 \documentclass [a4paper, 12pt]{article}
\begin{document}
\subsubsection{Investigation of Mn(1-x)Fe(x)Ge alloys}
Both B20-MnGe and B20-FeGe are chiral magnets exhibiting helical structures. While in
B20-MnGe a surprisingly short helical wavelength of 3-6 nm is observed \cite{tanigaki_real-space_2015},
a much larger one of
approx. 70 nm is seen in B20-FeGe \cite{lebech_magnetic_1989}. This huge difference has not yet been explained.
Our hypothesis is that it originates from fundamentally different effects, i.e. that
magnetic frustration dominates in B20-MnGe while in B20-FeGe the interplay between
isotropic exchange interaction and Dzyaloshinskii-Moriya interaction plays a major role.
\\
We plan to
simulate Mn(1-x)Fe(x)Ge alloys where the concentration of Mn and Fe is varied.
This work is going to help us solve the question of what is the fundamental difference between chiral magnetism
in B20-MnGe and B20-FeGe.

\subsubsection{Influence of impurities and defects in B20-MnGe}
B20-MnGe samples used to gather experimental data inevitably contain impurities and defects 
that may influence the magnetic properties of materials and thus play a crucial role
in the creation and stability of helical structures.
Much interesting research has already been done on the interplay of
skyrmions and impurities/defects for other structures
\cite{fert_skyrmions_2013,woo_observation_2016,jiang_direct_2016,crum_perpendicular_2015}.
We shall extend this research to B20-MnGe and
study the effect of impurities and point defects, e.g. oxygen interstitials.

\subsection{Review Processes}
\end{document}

...

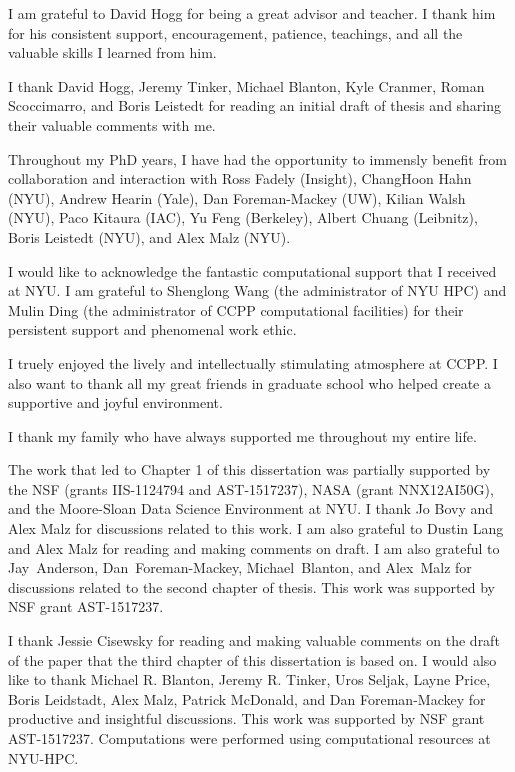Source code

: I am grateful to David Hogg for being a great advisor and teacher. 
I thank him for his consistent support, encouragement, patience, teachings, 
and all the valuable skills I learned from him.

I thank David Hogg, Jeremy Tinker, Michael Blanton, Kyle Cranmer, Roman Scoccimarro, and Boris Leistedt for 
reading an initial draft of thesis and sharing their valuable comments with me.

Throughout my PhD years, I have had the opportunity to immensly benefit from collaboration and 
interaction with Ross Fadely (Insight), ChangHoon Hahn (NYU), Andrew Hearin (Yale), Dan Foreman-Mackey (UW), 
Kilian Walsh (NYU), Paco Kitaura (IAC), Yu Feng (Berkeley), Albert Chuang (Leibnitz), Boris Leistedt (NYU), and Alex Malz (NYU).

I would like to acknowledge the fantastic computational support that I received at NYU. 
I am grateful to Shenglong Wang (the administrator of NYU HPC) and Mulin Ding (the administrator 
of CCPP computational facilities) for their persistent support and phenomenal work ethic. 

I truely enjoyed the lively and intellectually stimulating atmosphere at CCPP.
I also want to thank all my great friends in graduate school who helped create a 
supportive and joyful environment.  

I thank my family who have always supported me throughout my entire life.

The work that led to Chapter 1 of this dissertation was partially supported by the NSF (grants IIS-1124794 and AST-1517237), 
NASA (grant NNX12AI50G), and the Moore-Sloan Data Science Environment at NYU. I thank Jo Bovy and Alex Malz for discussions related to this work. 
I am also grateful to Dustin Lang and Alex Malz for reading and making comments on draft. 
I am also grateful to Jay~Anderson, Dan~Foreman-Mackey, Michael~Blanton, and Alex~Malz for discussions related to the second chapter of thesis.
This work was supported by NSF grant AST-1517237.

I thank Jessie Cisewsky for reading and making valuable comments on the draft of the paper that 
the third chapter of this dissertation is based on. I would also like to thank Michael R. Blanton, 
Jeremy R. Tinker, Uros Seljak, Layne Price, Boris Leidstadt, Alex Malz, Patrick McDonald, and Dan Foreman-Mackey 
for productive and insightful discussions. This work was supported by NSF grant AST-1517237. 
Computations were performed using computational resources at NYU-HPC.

---

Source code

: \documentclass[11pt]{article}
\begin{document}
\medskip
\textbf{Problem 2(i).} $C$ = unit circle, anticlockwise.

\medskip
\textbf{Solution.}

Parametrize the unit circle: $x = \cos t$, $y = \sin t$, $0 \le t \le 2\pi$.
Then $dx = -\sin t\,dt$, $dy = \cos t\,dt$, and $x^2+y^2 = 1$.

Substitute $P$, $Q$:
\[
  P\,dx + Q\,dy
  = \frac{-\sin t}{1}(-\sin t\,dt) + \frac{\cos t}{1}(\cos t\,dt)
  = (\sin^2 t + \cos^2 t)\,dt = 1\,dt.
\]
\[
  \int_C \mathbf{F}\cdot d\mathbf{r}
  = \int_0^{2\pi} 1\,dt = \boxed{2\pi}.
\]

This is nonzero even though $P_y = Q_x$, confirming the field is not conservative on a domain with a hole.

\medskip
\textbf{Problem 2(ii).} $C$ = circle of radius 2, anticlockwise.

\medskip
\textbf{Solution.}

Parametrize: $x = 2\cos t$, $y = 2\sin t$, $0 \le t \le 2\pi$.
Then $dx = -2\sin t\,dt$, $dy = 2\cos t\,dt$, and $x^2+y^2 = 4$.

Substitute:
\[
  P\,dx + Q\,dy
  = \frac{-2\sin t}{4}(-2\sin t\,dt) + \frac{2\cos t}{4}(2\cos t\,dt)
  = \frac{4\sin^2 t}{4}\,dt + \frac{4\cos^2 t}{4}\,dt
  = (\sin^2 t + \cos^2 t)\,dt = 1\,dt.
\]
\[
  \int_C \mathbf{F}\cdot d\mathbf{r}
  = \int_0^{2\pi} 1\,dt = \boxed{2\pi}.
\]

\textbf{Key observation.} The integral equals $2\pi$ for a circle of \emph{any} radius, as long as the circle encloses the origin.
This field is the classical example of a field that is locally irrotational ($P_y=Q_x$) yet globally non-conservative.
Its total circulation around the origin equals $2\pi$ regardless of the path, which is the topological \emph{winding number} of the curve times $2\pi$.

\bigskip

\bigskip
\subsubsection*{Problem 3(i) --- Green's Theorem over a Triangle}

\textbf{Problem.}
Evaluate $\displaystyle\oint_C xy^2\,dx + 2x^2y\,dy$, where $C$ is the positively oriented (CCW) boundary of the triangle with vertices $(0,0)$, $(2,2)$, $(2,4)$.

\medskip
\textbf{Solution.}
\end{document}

## WHAT THE EXERCISE ASKS
Reading the records above, count the lines that include "valuable" and say only how many.

## TASK ANSWER
3